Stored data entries
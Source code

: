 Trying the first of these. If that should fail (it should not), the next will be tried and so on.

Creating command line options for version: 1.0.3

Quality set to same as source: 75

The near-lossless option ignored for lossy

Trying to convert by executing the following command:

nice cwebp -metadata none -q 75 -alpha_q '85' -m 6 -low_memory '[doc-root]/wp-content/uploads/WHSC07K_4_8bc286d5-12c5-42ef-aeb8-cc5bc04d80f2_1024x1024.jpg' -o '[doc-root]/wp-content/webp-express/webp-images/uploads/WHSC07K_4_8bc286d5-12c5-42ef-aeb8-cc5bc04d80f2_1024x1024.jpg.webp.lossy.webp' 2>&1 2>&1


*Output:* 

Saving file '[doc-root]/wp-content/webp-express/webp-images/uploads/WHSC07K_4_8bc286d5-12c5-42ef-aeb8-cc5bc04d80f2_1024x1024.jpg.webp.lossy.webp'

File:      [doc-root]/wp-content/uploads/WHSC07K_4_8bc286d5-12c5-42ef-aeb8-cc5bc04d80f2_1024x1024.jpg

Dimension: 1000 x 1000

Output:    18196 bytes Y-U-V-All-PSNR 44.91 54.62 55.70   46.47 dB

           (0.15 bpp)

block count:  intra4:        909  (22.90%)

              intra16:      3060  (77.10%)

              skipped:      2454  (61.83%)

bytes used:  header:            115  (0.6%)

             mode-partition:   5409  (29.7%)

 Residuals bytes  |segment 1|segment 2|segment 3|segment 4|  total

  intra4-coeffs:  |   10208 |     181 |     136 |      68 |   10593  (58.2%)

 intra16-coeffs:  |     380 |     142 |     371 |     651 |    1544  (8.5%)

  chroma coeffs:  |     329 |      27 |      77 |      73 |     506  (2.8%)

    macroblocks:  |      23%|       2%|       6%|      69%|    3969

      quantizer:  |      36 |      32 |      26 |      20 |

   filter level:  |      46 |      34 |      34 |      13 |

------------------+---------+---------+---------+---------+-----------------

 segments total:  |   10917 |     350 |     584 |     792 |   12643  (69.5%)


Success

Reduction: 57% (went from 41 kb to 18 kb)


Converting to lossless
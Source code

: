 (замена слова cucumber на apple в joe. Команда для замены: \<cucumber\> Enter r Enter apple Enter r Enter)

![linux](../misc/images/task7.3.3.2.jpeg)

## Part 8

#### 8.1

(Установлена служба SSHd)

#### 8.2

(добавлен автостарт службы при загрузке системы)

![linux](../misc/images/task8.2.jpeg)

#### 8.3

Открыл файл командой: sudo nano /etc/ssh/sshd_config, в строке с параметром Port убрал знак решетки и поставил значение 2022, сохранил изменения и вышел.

= EXERCISE BRIEF =
If a line in the records includes the string "Trying", copy it.

= ANSWER BOX =
: Trying the first of these. If that should fail (it should not), the next will be tried and so on.
Trying to convert by executing the following command:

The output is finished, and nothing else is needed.